One of the most striking ideas from the National Media Education Conference for me was Henry Jenkins’ notion of “collective intelligence,” a concept he develops in his white paper that’s been making the rounds in youth media circles. Building on Levy, Jenkins says collective intelligence kicks in when…

“Like-minded individuals gather online to embrace common enterprises, which often involve access and processing information. In such a world… everyone knows something, nobody knows everything, and what any one person knows can be tapped by the group as a whole.”

This notion of collective intelligence resonates for me in lots of ways. My own personal youth media practice and research have always centered on learning environments that leverage collaborative thinking and making, and I often find myself trying to pull back the veil on individual accomplishment or exceptionality to expose all the joint work that takes place behind any meaningful production–whether through peer critique or collegial pedagogy or conversational production.

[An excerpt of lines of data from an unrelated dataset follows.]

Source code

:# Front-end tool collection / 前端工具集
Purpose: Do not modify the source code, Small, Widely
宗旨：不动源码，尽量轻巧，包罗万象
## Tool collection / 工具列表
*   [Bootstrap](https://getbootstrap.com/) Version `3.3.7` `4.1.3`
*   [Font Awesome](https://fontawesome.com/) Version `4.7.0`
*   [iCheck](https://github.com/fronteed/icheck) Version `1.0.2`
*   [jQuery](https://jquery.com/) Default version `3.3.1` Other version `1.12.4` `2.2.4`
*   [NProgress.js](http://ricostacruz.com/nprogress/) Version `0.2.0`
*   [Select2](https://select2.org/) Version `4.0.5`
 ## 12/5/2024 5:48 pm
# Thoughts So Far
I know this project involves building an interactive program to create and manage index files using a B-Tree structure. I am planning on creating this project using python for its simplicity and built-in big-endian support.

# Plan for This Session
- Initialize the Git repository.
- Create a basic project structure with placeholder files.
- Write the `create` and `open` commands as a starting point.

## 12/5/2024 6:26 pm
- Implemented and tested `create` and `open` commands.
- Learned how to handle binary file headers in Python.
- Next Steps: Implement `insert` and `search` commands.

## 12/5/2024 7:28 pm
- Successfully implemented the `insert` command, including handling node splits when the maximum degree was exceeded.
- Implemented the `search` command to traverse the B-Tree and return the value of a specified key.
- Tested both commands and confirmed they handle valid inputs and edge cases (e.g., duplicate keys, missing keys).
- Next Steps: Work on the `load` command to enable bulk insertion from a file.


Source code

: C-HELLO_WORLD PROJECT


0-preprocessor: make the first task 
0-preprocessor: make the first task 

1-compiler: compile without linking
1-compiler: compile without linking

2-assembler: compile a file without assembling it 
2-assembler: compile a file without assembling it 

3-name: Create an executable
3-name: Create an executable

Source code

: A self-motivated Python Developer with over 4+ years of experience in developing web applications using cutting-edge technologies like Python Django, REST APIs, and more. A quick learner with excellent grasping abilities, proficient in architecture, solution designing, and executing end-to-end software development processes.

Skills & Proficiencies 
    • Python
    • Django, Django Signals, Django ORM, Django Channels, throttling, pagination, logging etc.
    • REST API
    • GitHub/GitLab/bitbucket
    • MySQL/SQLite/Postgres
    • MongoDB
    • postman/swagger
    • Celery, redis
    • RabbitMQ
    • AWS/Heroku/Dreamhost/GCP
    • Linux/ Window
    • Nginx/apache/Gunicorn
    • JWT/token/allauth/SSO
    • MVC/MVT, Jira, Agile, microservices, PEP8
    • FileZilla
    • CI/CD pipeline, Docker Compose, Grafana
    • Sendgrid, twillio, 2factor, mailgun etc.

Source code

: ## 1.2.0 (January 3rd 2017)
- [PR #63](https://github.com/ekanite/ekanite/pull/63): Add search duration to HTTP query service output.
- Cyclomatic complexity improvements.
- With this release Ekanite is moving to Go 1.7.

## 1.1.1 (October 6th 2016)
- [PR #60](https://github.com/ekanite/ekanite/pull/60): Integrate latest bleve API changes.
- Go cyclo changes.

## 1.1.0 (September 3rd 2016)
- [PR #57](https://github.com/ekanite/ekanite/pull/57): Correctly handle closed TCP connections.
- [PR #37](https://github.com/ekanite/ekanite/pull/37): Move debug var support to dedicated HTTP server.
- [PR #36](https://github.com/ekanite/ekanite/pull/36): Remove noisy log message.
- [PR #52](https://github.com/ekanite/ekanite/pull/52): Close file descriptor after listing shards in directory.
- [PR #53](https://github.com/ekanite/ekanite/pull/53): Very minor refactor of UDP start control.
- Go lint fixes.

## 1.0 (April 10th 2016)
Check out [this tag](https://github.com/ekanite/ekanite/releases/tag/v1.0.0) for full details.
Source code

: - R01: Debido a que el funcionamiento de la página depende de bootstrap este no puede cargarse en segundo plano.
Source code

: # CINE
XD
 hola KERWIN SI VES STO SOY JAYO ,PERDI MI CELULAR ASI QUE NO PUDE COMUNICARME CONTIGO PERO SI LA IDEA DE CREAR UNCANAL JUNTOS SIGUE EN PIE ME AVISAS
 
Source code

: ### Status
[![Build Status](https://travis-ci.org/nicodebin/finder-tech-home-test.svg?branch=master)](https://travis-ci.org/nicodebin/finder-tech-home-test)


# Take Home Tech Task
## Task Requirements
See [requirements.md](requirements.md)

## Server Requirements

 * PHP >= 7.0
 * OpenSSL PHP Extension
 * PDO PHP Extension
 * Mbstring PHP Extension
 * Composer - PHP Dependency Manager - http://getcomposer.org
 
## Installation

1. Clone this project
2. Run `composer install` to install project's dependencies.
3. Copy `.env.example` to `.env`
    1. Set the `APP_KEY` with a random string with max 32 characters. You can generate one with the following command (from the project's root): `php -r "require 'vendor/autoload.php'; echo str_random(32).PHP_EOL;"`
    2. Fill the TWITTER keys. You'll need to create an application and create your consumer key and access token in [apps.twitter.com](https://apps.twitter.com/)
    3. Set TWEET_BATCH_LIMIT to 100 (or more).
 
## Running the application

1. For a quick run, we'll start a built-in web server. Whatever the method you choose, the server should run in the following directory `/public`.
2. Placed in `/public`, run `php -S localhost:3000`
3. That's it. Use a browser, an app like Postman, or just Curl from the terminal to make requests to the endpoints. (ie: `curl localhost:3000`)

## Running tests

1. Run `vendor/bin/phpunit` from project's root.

That said, I’m wondering if there are ways that “collective intelligence,” if embraced unequivocally (and certainly no one’s saying it should be, but you know how that can happen anyway…), just might sometimes work against youth producers… Jenkins used the model of Wikipedia to talk about the amazing potential of joint authorship and knowledge production, saying that Wikipedia culture allows “many different minds operating in many different contexts to work together to solve problems that are more challenging than any of them could master as individuals.” Can’t argue with the greatness of that.

But here’s one possible glitch. I find that some of the most important work we do at Youth Radio, even within our hyper-collaborative production method, is to secure individual on air credit for the organization and our youth reporters and artists. We take those radio “back announces” (when the host credits the contributor you just heard) extremely seriously. Lots of digital media scholars say the wisdom of crowds can prevail despite anonymity (and certainly the academic convention of peer review places a whole lot of stock in the freedom that comes with the absence of identification). But it seems like young people can’t always afford to be just part of a crowd, no matter how intelligent that collective happens to be, if they are to convert their media productions into concrete new opportunities in higher education and/or living wage work.

Jenkins offered a provocative response to this line of questioning. He said it reminded him of the observation that scholars started proclaiming the “death of the author” at the very moment when women and people of color started getting traction in academic departments and publishing.